Securing a REST API by using HTTP Basic Authentication

Authenticate HTTP clients that want to call a REST API by enabling HTTP Basic Authentication.

Before you begin

You must create a REST API in the IBM® Integration Toolkit, see Creating a REST API.

About this task

You can authenticate HTTP clients that want to call a REST API by enabling HTTP Basic Authentication.
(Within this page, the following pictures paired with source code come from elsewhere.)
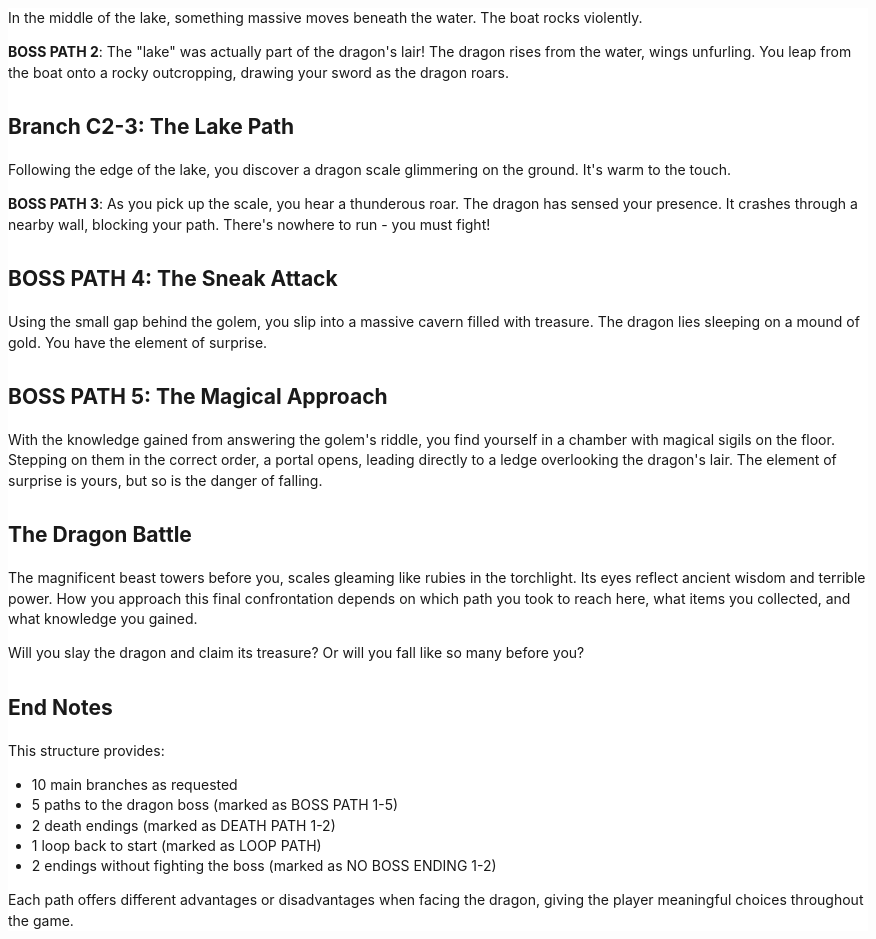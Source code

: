 In the middle of the lake, something massive moves beneath the water. The boat rocks violently.

**BOSS PATH 2**: The "lake" was actually part of the dragon's lair! The dragon rises from the water, wings unfurling. You leap from the boat onto a rocky outcropping, drawing your sword as the dragon roars.

## Branch C2-3: The Lake Path

Following the edge of the lake, you discover a dragon scale glimmering on the ground. It's warm to the touch.

**BOSS PATH 3**: As you pick up the scale, you hear a thunderous roar. The dragon has sensed your presence. It crashes through a nearby wall, blocking your path. There's nowhere to run - you must fight!

## BOSS PATH 4: The Sneak Attack

Using the small gap behind the golem, you slip into a massive cavern filled with treasure. The dragon lies sleeping on a mound of gold. You have the element of surprise.

## BOSS PATH 5: The Magical Approach

With the knowledge gained from answering the golem's riddle, you find yourself in a chamber with magical sigils on the floor. Stepping on them in the correct order, a portal opens, leading directly to a ledge overlooking the dragon's lair. The element of surprise is yours, but so is the danger of falling.

## The Dragon Battle

The magnificent beast towers before you, scales gleaming like rubies in the torchlight. Its eyes reflect ancient wisdom and terrible power. How you approach this final confrontation depends on which path you took to reach here, what items you collected, and what knowledge you gained.

Will you slay the dragon and claim its treasure? Or will you fall like so many before you?

## End Notes

This structure provides:
- 10 main branches as requested
- 5 paths to the dragon boss (marked as BOSS PATH 1-5)
- 2 death endings (marked as DEATH PATH 1-2)
- 1 loop back to start (marked as LOOP PATH)
- 2 endings without fighting the boss (marked as NO BOSS ENDING 1-2)

Each path offers different advantages or disadvantages when facing the dragon, giving the player meaningful choices throughout the game.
IBM Integration Bus supports several authentication providers that can be used for this purpose, including Lightweight Directory Access Protocol (LDAP), any WS-Trust V1.3 compliant Security Token Service (STS), and Tivoli® Federated Identity Manager.

Procedure

To enable HTTP Basic Authentication for a REST API by using Lightweight Directory Access Protocol (LDAP), any WS-Trust V1.3 compliant Security Token Service (STS), or Tivoli Federated Identity Manager, complete the following steps:

Create a security profile that you can use for authentication, see Creating a security profile for LDAP, Creating a security profile for WS-Trust V1.3 (TFIM V6.2) and Creating a security profile for TFIM V6.1.
Configure the security profile that you created in the previous step on the REST API:
1. In the BAR file editor, open the BAR file that contains the REST API.
2. Click the Manage tab.
3. Locate the automatically generated message flow in the REST API.
  The automatically generated message flow is named gen/<name_of_REST API>, where <name_of_REST API> is the name of the REST API.
4. In the Properties view for the automatically generated message flow, in the Security Profile Name field, specify the name of the security profile that you created in the previous step. Save the BAR file.
Deploy the BAR file to an integration server.
HTTP clients that want to call the REST API must provide a user name and password. If authentication information is not supplied by the HTTP client, or authentication fails, an HTTP 401 Unauthorized status code is returned to the client.

Results

You have secured a REST API by using HTTP Basic Authentication.

What to do next

You must package and deploy your REST API to an integration server, see Packaging and deploying a REST API.

You can also complete the following optional tasks:

Secure your REST API by using HTTPS, see Securing a REST API by using HTTPS.
If your REST API is going to be used by client-side code that is running in a web browser, you might have to configure Cross-Origin Resource Sharing, see Permitting web browsers to access a REST API by using Cross-Origin Resource Sharing.